Obeticholic acid cuts alkaline phosphatase levels in primary sclerosing cholangitis patients
Obeticholic acid (OCA) reduces serum concentrations of alkaline phosphatase (ALP) in patients with primary sclerosing cholangitis, a new study has found.
Researchers enrolled 76 patients into the phase II, randomized, double-blind, placebo-controlled trial. The placebo and 1.5–3-mg OCA groups each had 25 patients, while the 5–10-mg OCA arm had 26 patients. The treatment phase lasted for 24 weeks and was followed by a 2-year, long-term safety extension (LTSE) period. Study endpoints were changes in ALP and safety.
In the intention-to-treat population, 5–10-mg of OCA triggered a significant drop in serum ALP by week 24 as compared to placebo (least square [LS] mean difference, –83.42±40.34 U/L; p=0.043). The same was also observed by week 12 (LS mean difference, –82.35±33.39 U/L; p=0.017).
This effect was first observed by week 6 and persisted until week 24; however, uptitrating doses to 10 mg did not intensify the effect of OCA on serum ALP.
Moreover, in patients who continued OCA treatment, this reduction also persisted during the LTSE period. Among those who switched into OCA from placebo, drops in ALP emerged starting at the 6-month visit.
Serum ALP at week 24 in the OCA 1.5–3-mg group was not statistically different than in placebo comparators (p=0.067).

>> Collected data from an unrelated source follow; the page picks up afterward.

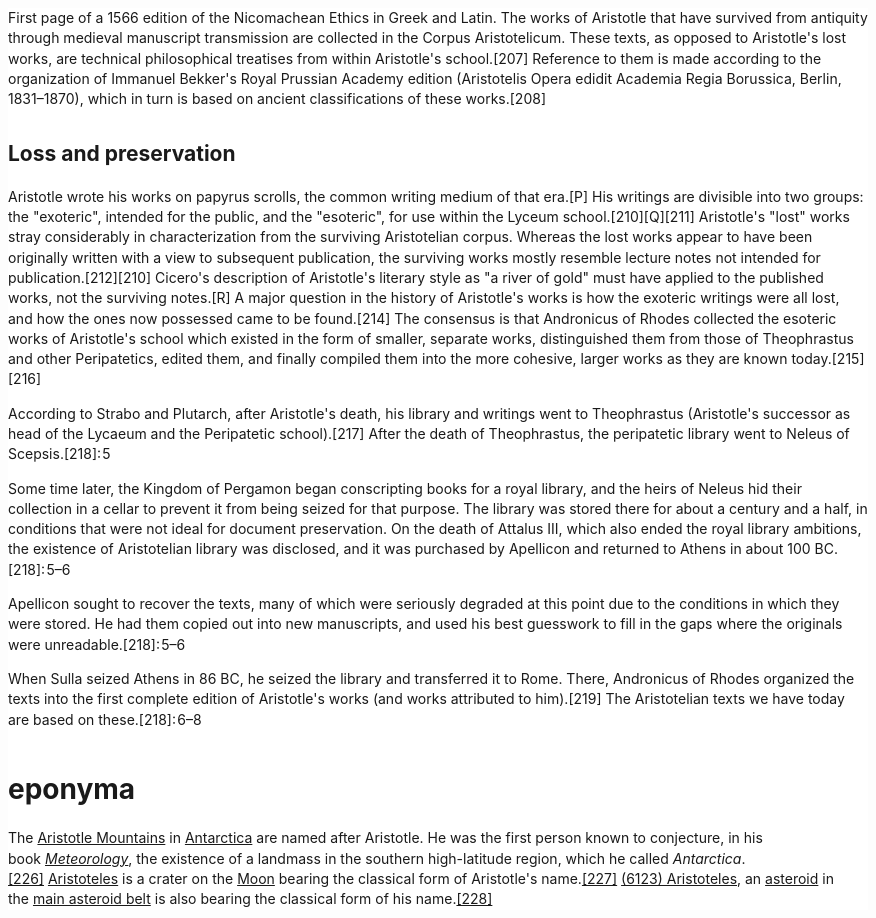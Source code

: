 First page of a 1566 edition of the Nicomachean Ethics in Greek and Latin.
The works of Aristotle that have survived from antiquity through medieval manuscript transmission are collected in the Corpus Aristotelicum. These texts, as opposed to Aristotle's lost works, are technical philosophical treatises from within Aristotle's school.[207] Reference to them is made according to the organization of Immanuel Bekker's Royal Prussian Academy edition (Aristotelis Opera edidit Academia Regia Borussica, Berlin, 1831–1870), which in turn is based on ancient classifications of these works.[208]

## Loss and preservation

Aristotle wrote his works on papyrus scrolls, the common writing medium of that era.[P] His writings are divisible into two groups: the "exoteric", intended for the public, and the "esoteric", for use within the Lyceum school.[210][Q][211] Aristotle's "lost" works stray considerably in characterization from the surviving Aristotelian corpus. Whereas the lost works appear to have been originally written with a view to subsequent publication, the surviving works mostly resemble lecture notes not intended for publication.[212][210] Cicero's description of Aristotle's literary style as "a river of gold" must have applied to the published works, not the surviving notes.[R] A major question in the history of Aristotle's works is how the exoteric writings were all lost, and how the ones now possessed came to be found.[214] The consensus is that Andronicus of Rhodes collected the esoteric works of Aristotle's school which existed in the form of smaller, separate works, distinguished them from those of Theophrastus and other Peripatetics, edited them, and finally compiled them into the more cohesive, larger works as they are known today.[215][216]

According to Strabo and Plutarch, after Aristotle's death, his library and writings went to Theophrastus (Aristotle's successor as head of the Lycaeum and the Peripatetic school).[217] After the death of Theophrastus, the peripatetic library went to Neleus of Scepsis.[218]: 5 

Some time later, the Kingdom of Pergamon began conscripting books for a royal library, and the heirs of Neleus hid their collection in a cellar to prevent it from being seized for that purpose. The library was stored there for about a century and a half, in conditions that were not ideal for document preservation. On the death of Attalus III, which also ended the royal library ambitions, the existence of Aristotelian library was disclosed, and it was purchased by Apellicon and returned to Athens in about 100 BC.[218]: 5–6 

Apellicon sought to recover the texts, many of which were seriously degraded at this point due to the conditions in which they were stored. He had them copied out into new manuscripts, and used his best guesswork to fill in the gaps where the originals were unreadable.[218]: 5–6 

When Sulla seized Athens in 86 BC, he seized the library and transferred it to Rome. There, Andronicus of Rhodes organized the texts into the first complete edition of Aristotle's works (and works attributed to him).[219] The Aristotelian texts we have today are based on these.[218]: 6–8 
# eponyma

The [Aristotle Mountains](https://en.wikipedia.org/wiki/Aristotle_Mountains "Aristotle Mountains") in [Antarctica](https://en.wikipedia.org/wiki/Antarctica "Antarctica") are named after Aristotle. He was the first person known to conjecture, in his book _[Meteorology](https://en.wikipedia.org/wiki/Meteorology_(Aristotle) "Meteorology (Aristotle)")_, the existence of a landmass in the southern high-latitude region, which he called _Antarctica_.[[226]](https://en.wikipedia.org/wiki/Aristotle#cite_note-FOOTNOTEAristotle_Mountains-245) [Aristoteles](https://en.wikipedia.org/wiki/Aristoteles_(crater) "Aristoteles (crater)") is a crater on the [Moon](https://en.wikipedia.org/wiki/Moon "Moon") bearing the classical form of Aristotle's name.[[227]](https://en.wikipedia.org/wiki/Aristotle#cite_note-FOOTNOTEAristoteles-246) [(6123) Aristoteles](https://en.wikipedia.org/wiki/6123_Aristoteles "6123 Aristoteles"), an [asteroid](https://en.wikipedia.org/wiki/Asteroid "Asteroid") in the [main asteroid belt](https://en.wikipedia.org/wiki/Asteroid_belt "Asteroid belt") is also bearing the classical form of his name.[[228]](https://en.wikipedia.org/wiki/Aristotle#cite_note-247)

During the double-blind phase, majority of the patients receiving active treatment reported at least one treatment-emergent adverse events (TEAEs). Most were mild or moderate in severity, but severe TEAEs were more common in both OCA groups than in the placebo arm. There were 10 cases of serious TEAEs, only two of which occurred in the control group.